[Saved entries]

_ _ _ _ _ _ _

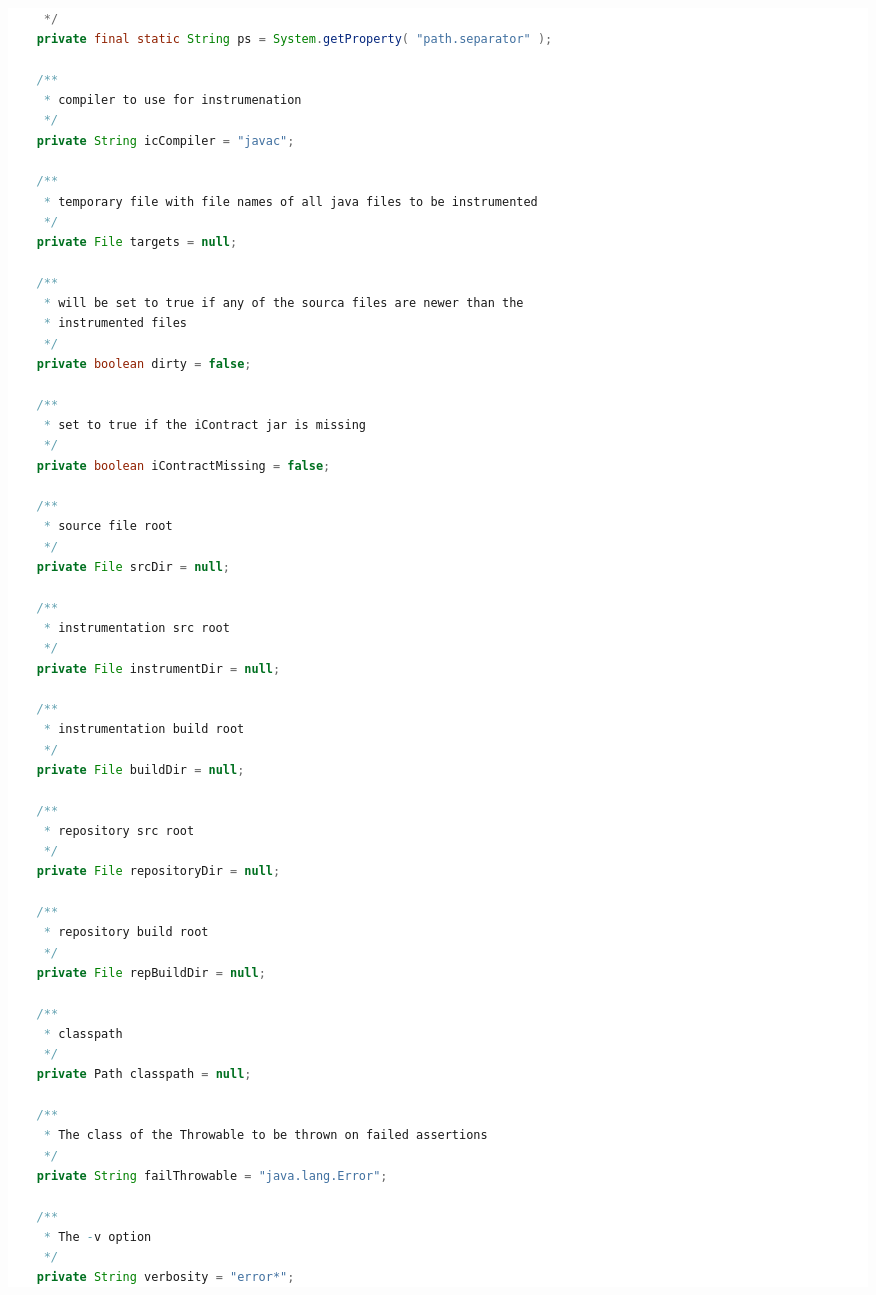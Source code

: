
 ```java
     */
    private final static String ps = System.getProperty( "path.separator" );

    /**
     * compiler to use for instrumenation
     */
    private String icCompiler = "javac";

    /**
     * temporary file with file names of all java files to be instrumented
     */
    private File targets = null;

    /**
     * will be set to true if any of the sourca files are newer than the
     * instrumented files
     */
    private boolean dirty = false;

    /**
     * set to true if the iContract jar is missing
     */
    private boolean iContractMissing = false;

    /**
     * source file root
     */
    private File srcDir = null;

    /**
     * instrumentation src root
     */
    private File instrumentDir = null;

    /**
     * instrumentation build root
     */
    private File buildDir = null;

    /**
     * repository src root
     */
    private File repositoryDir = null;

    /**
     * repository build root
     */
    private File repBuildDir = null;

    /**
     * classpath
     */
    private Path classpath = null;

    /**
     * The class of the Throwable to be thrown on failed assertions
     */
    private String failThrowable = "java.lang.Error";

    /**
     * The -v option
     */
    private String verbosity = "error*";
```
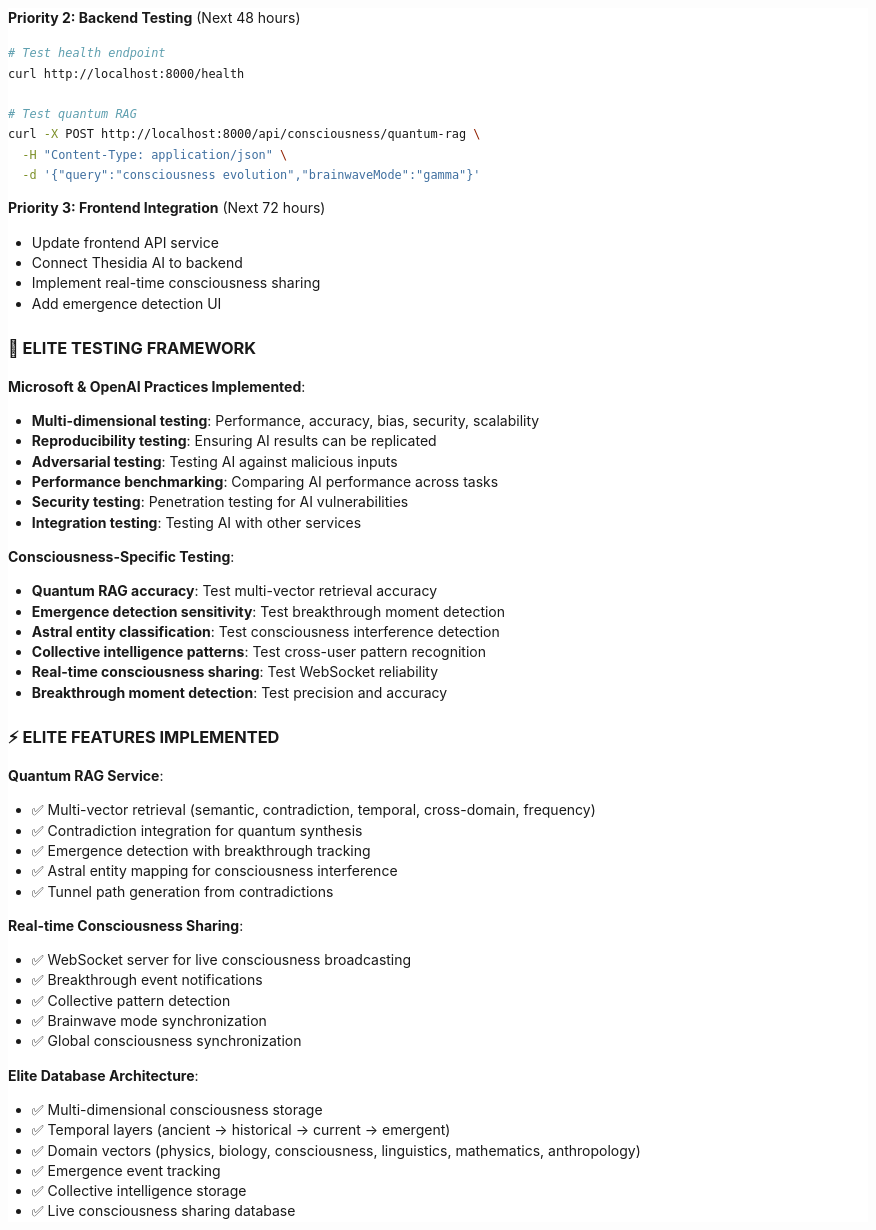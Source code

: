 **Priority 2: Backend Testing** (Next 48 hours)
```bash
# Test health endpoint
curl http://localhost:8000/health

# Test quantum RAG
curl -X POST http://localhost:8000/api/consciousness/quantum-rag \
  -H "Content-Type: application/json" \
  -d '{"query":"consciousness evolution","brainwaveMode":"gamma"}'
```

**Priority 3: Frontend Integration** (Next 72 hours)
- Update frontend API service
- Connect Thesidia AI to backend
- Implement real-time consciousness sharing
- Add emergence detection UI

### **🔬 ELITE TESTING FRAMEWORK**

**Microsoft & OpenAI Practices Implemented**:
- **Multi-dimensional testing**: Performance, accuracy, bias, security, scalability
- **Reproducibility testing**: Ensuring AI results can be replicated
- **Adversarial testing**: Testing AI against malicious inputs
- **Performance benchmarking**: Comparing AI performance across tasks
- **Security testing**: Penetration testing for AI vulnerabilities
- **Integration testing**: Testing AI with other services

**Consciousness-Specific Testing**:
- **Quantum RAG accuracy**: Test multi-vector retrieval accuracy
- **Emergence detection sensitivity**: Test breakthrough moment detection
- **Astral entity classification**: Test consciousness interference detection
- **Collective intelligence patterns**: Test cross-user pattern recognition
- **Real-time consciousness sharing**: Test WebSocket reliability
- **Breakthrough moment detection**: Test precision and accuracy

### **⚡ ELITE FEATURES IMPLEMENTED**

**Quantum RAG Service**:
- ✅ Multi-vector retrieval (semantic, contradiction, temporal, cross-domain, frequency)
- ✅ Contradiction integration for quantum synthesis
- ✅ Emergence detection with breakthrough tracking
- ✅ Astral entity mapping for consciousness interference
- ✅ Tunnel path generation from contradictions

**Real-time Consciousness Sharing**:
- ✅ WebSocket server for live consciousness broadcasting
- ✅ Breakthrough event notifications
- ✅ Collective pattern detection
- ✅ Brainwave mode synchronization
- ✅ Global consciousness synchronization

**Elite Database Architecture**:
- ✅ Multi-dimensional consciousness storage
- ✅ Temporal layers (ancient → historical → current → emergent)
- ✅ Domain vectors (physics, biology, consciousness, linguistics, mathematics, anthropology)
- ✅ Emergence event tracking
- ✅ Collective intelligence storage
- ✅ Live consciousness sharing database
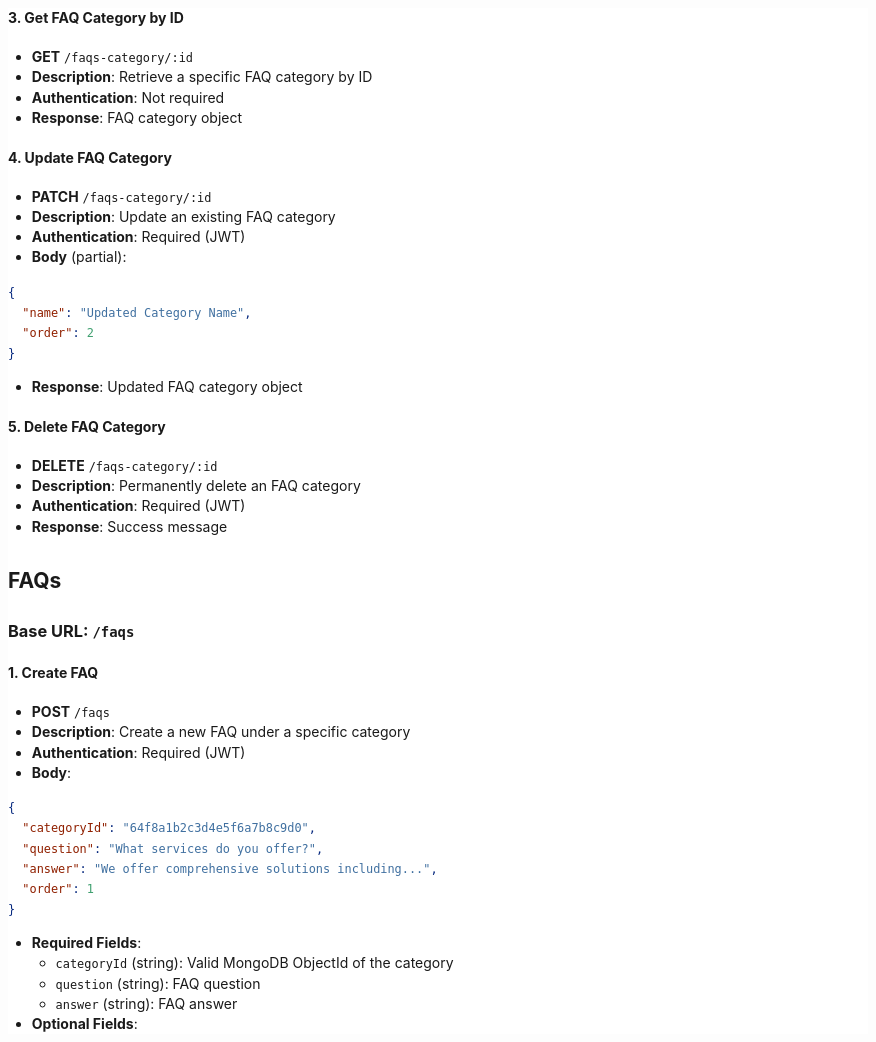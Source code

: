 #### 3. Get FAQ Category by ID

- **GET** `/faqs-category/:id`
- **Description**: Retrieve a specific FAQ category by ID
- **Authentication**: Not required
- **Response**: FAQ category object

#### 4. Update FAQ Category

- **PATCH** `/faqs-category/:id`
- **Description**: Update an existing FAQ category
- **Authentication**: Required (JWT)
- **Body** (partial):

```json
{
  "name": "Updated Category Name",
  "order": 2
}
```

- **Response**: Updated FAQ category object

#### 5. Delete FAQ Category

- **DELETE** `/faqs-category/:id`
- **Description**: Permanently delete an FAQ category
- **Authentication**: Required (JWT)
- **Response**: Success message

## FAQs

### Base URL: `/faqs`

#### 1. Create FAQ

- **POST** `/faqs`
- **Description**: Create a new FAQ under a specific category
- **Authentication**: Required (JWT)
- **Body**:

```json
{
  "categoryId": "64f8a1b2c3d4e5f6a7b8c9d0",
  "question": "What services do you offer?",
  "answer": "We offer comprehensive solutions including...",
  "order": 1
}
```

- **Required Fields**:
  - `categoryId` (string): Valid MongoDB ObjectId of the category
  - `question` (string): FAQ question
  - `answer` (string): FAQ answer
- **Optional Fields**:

_ _ _ _ _ _ _

* _Your assignment_
The reply must consist of the records, repeated exactly, minus any images.

* _Task solution_
Source code

:
 ```java
     */
    private final static String ps = System.getProperty( "path.separator" );

    /**
     * compiler to use for instrumenation
     */
    private String icCompiler = "javac";

    /**
     * temporary file with file names of all java files to be instrumented
     */
    private File targets = null;

    /**
     * will be set to true if any of the sourca files are newer than the
     * instrumented files
     */
    private boolean dirty = false;

    /**
     * set to true if the iContract jar is missing
     */
    private boolean iContractMissing = false;

    /**
     * source file root
     */
    private File srcDir = null;

    /**
     * instrumentation src root
     */
    private File instrumentDir = null;

    /**
     * instrumentation build root
     */
    private File buildDir = null;

    /**
     * repository src root
     */
    private File repositoryDir = null;

    /**
     * repository build root
     */
    private File repBuildDir = null;

    /**
     * classpath
     */
    private Path classpath = null;

    /**
     * The class of the Throwable to be thrown on failed assertions
     */
    private String failThrowable = "java.lang.Error";

    /**
     * The -v option
     */
    private String verbosity = "error*";
```
Source code

: **Priority 2: Backend Testing** (Next 48 hours)
```bash
# Test health endpoint
curl http://localhost:8000/health

# Test quantum RAG
curl -X POST http://localhost:8000/api/consciousness/quantum-rag \
  -H "Content-Type: application/json" \
  -d '{"query":"consciousness evolution","brainwaveMode":"gamma"}'
```

**Priority 3: Frontend Integration** (Next 72 hours)
- Update frontend API service
- Connect Thesidia AI to backend
- Implement real-time consciousness sharing
- Add emergence detection UI

### **🔬 ELITE TESTING FRAMEWORK**

**Microsoft & OpenAI Practices Implemented**:
- **Multi-dimensional testing**: Performance, accuracy, bias, security, scalability
- **Reproducibility testing**: Ensuring AI results can be replicated
- **Adversarial testing**: Testing AI against malicious inputs
- **Performance benchmarking**: Comparing AI performance across tasks
- **Security testing**: Penetration testing for AI vulnerabilities
- **Integration testing**: Testing AI with other services

**Consciousness-Specific Testing**:
- **Quantum RAG accuracy**: Test multi-vector retrieval accuracy
- **Emergence detection sensitivity**: Test breakthrough moment detection
- **Astral entity classification**: Test consciousness interference detection
- **Collective intelligence patterns**: Test cross-user pattern recognition
- **Real-time consciousness sharing**: Test WebSocket reliability
- **Breakthrough moment detection**: Test precision and accuracy

### **⚡ ELITE FEATURES IMPLEMENTED**

**Quantum RAG Service**:
- ✅ Multi-vector retrieval (semantic, contradiction, temporal, cross-domain, frequency)
- ✅ Contradiction integration for quantum synthesis
- ✅ Emergence detection with breakthrough tracking
- ✅ Astral entity mapping for consciousness interference
- ✅ Tunnel path generation from contradictions

**Real-time Consciousness Sharing**:
- ✅ WebSocket server for live consciousness broadcasting
- ✅ Breakthrough event notifications
- ✅ Collective pattern detection
- ✅ Brainwave mode synchronization
- ✅ Global consciousness synchronization

**Elite Database Architecture**:
- ✅ Multi-dimensional consciousness storage
- ✅ Temporal layers (ancient → historical → current → emergent)
- ✅ Domain vectors (physics, biology, consciousness, linguistics, mathematics, anthropology)
- ✅ Emergence event tracking
- ✅ Collective intelligence storage
- ✅ Live consciousness sharing database
Source code

: #### 3. Get FAQ Category by ID

- **GET** `/faqs-category/:id`
- **Description**: Retrieve a specific FAQ category by ID
- **Authentication**: Not required
- **Response**: FAQ category object

#### 4. Update FAQ Category

- **PATCH** `/faqs-category/:id`
- **Description**: Update an existing FAQ category
- **Authentication**: Required (JWT)
- **Body** (partial):

```json
{
  "name": "Updated Category Name",
  "order": 2
}
```

- **Response**: Updated FAQ category object

#### 5. Delete FAQ Category

- **DELETE** `/faqs-category/:id`
- **Description**: Permanently delete an FAQ category
- **Authentication**: Required (JWT)
- **Response**: Success message

## FAQs

### Base URL: `/faqs`

#### 1. Create FAQ

- **POST** `/faqs`
- **Description**: Create a new FAQ under a specific category
- **Authentication**: Required (JWT)
- **Body**:

```json
{
  "categoryId": "64f8a1b2c3d4e5f6a7b8c9d0",
  "question": "What services do you offer?",
  "answer": "We offer comprehensive solutions including...",
  "order": 1
}
```

- **Required Fields**:
  - `categoryId` (string): Valid MongoDB ObjectId of the category
  - `question` (string): FAQ question
  - `answer` (string): FAQ answer
- **Optional Fields**:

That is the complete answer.